13. Given the above, the authority states that “complying with the Request within the timeframe permitted by the AIE Regulations would involve Coillte in disproportionate cost and effort and would obstruct and significantly interfere with the normal course of Coillte’s activities and that it would, further, impose a particularly heavy burden on Coillte. I am of the view that the volume of information sought imposes a burden and cost on Coillte which I consider to be disproportionate, and that the work required to be carried out to comply with the Request is voluminous”.
14. In further submissions to this Office the authority has stated that in terms of providing the requested information to the appellant for the 321 forests in Coillte`s estate it estimates that it would take “1-day minimum for a small forest unit and up to 3 days for a larger forest unit”. No information was submitted as to what that process would involve or why it would take that length of time for each forest unit. I would also note that this request refers to specific criteria contained inFSC-STD-IRL-012012 - Irish Forest Stewardship Standard which Coillte are audited in respect of. It is therefore reasonable to suggest that this information should be available to Coillte in the event of an audit. The request also refers to management plans, and given the significance of that type of document, this is information that I would expect to be organised in a manner that would allow it to be easily accessible. Coillte have not explained or addressed why this would not be the case.

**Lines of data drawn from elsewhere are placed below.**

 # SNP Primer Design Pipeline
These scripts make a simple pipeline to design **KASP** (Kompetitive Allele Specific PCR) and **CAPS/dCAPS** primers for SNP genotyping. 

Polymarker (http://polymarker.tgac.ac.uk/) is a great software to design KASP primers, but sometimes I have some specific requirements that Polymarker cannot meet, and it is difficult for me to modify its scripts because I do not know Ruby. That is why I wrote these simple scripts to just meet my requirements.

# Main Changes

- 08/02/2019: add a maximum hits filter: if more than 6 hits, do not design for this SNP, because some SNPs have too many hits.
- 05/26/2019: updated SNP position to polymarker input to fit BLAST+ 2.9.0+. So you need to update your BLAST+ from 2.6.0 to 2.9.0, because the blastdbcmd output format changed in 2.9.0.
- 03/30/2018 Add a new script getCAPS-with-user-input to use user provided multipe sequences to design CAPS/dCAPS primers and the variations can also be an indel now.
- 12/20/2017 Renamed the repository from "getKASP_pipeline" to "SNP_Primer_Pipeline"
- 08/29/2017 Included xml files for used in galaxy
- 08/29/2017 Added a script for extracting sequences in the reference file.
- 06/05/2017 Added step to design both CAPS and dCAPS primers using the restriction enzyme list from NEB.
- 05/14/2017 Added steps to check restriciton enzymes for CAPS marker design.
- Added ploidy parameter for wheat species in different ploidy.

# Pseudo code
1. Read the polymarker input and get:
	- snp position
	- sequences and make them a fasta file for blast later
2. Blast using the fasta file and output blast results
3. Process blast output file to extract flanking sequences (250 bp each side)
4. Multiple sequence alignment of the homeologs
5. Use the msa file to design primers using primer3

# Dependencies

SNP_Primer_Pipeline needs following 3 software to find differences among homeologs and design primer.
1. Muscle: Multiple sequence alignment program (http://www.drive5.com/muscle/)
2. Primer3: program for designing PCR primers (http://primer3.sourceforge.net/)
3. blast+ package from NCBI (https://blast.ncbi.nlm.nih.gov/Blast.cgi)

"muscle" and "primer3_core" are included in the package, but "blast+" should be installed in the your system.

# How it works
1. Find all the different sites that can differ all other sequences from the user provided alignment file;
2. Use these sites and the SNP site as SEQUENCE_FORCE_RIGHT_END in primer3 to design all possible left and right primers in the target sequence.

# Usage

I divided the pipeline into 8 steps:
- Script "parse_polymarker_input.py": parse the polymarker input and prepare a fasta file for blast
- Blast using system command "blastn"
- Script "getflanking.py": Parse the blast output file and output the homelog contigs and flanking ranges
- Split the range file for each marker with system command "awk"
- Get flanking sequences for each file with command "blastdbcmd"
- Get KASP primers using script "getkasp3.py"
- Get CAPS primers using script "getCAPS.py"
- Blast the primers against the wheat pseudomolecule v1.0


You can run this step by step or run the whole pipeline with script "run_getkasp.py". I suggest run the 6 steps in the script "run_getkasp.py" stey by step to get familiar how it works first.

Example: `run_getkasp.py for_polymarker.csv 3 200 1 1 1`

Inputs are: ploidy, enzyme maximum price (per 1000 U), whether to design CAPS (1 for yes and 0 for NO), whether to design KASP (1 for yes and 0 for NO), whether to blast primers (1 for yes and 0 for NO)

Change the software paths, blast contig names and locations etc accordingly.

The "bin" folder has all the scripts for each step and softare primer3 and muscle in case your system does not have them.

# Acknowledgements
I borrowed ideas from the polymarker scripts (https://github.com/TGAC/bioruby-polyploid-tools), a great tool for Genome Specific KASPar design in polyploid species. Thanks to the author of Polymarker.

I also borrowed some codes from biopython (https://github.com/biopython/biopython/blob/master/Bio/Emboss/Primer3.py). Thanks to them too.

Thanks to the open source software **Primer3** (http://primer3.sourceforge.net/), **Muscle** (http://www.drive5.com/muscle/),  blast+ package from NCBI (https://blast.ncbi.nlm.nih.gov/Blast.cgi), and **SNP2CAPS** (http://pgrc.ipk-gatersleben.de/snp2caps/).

15. As set out above, the burden in on the public authority to demonstrate the unreasonableness of the task entailed by the request, and this requires the public authority to provide a satisfactory level of detail regarding the time it would take to process the request. This detail should typically include how many staff members would be required, what steps would be involved in answering the request and how much time would be spent on each of these tasks.
16. I am not satisfied that Coillte have provided sufficient detail to establish that this request is manifestly unreasonable and therefore I will annul the internal review decision of Coillte. Coillte should carry out a new internal review process in respect of this request.
17. Having carried out a review under article 12(5) of the AIE Regulations, I hereby annul Coillte`s decisions to refuse access to information, as detailed above, under article 9(2)(a) of the AIE Regulations and direct it to undertake a fresh decision-making process in respect of same.
18. A party to the appeal or any other person affected by this decision may appeal to the High Court on a point of law from the decision. Such an appeal must be initiated not later than two months after notice of the decision was given to the person bringing the appeal.